▶ Description of the task
Pick every line out of the entries below that has the string "true", and copy it.

Data section START

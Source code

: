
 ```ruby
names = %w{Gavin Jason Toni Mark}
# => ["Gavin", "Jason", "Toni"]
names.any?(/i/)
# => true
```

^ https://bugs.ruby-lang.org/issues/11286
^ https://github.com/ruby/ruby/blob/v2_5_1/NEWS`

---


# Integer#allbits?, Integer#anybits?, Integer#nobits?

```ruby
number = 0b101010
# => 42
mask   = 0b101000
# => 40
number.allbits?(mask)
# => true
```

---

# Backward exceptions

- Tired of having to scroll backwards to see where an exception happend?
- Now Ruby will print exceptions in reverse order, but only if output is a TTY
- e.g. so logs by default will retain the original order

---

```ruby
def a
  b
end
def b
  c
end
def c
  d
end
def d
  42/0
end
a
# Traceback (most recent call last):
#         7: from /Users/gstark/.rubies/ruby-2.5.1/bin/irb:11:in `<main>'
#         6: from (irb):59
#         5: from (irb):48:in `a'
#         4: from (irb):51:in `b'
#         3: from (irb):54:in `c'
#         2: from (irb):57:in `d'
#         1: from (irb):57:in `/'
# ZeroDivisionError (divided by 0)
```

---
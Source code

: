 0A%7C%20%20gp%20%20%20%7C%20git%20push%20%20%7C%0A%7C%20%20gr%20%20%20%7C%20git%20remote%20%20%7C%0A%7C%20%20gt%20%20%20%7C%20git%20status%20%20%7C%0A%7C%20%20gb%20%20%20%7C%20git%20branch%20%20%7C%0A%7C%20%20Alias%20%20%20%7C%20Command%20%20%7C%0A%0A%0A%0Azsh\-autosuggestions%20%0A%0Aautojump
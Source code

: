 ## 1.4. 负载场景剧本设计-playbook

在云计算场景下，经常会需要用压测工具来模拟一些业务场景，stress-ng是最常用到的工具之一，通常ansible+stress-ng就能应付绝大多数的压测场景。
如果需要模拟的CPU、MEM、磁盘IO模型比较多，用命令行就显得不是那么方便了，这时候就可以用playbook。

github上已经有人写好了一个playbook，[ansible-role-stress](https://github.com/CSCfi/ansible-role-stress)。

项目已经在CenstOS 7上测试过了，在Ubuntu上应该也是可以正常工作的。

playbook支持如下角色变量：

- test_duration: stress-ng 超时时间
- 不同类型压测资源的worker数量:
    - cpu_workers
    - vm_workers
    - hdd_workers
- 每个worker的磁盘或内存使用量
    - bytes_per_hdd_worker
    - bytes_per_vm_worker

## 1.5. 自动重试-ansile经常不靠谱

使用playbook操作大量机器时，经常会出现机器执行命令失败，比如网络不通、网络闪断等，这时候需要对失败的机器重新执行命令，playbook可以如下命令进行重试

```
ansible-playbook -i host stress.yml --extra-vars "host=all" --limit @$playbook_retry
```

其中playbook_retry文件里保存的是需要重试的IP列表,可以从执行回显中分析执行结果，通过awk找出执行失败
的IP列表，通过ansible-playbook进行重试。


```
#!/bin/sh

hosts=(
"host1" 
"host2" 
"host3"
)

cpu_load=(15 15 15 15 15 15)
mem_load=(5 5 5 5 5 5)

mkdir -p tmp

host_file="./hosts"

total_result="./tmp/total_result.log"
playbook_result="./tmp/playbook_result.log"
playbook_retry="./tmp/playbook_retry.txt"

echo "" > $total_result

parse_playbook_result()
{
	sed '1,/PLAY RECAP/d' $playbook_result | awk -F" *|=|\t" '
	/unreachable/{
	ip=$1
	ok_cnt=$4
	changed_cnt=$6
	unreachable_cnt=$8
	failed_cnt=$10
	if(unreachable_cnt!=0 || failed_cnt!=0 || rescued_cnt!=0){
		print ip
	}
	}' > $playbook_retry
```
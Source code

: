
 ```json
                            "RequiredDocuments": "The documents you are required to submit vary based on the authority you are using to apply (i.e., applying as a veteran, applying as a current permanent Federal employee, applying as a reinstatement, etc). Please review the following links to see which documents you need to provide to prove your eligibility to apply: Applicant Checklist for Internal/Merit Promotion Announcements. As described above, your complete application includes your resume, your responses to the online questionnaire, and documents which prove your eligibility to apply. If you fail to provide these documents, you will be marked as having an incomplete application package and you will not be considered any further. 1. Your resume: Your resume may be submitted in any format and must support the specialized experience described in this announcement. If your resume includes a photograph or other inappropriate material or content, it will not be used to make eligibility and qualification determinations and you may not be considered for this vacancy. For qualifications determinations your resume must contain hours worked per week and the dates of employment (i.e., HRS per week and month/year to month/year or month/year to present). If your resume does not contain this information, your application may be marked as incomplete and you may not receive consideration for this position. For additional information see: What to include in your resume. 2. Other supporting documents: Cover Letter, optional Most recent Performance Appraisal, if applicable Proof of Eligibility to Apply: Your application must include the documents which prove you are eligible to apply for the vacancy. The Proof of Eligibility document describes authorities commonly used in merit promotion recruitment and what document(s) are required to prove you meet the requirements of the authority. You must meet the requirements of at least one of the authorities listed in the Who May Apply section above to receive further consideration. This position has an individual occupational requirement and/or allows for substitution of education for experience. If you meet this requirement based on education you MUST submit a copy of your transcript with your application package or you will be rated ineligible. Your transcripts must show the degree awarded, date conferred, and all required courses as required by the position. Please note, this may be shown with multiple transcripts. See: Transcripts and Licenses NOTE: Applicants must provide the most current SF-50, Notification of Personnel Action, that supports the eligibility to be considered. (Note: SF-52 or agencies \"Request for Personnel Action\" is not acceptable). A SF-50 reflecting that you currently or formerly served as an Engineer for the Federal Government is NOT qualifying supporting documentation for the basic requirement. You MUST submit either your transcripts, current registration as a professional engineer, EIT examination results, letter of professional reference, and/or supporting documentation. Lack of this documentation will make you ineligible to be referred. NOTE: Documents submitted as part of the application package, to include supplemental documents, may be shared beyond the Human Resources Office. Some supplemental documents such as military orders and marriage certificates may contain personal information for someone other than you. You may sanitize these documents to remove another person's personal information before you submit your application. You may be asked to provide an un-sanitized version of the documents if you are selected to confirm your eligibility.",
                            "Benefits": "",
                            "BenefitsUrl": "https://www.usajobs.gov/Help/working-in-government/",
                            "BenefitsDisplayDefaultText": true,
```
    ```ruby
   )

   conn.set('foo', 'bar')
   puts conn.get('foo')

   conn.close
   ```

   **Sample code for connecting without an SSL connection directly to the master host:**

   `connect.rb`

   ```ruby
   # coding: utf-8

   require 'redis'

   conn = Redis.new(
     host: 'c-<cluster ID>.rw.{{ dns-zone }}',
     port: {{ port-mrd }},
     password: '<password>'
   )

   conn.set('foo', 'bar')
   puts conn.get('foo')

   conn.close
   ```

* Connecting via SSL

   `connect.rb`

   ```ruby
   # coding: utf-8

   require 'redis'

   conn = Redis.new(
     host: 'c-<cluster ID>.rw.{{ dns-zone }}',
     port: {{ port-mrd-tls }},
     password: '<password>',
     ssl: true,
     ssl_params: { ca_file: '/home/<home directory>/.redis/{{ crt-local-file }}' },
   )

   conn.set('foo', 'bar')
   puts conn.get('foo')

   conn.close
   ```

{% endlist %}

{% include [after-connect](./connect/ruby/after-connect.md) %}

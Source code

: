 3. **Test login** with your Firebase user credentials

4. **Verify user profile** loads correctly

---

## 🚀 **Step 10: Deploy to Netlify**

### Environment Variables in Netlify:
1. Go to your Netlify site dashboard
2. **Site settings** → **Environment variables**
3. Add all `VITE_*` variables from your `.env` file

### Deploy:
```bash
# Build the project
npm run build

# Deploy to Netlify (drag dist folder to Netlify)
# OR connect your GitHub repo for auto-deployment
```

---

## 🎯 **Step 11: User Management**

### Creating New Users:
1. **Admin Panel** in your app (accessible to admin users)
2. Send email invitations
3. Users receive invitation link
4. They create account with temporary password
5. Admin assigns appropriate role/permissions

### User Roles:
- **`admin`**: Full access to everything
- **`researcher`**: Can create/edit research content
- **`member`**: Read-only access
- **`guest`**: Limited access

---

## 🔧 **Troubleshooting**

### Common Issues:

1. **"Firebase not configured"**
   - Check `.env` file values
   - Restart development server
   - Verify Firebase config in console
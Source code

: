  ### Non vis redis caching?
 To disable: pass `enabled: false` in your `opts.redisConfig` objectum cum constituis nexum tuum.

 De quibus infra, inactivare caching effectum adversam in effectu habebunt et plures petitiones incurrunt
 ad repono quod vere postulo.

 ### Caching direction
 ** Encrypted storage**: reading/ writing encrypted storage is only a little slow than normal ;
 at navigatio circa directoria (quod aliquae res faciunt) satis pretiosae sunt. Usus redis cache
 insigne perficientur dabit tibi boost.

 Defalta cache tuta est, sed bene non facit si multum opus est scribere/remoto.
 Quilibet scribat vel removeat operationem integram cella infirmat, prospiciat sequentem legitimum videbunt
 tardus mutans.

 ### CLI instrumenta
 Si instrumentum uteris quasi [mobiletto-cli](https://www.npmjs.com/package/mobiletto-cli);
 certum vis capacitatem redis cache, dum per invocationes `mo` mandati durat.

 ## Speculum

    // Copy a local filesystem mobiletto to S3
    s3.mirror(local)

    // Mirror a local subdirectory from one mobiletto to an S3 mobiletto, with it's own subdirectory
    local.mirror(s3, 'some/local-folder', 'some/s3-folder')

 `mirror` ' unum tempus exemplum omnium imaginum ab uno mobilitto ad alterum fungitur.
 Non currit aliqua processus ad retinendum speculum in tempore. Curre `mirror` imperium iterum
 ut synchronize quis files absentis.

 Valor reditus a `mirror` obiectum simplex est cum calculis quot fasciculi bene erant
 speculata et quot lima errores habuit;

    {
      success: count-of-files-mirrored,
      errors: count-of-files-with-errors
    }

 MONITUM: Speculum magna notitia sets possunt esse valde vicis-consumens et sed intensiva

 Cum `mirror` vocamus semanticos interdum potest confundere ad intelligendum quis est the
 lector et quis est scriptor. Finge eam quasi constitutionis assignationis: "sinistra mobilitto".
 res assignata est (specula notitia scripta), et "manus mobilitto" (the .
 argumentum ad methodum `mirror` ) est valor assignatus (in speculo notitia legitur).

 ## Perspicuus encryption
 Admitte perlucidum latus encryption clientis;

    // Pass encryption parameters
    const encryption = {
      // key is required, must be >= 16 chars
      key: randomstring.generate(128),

Data section END

▶ Answer section
# => true
# => true
                            "BenefitsDisplayDefaultText": true,
     ssl: true,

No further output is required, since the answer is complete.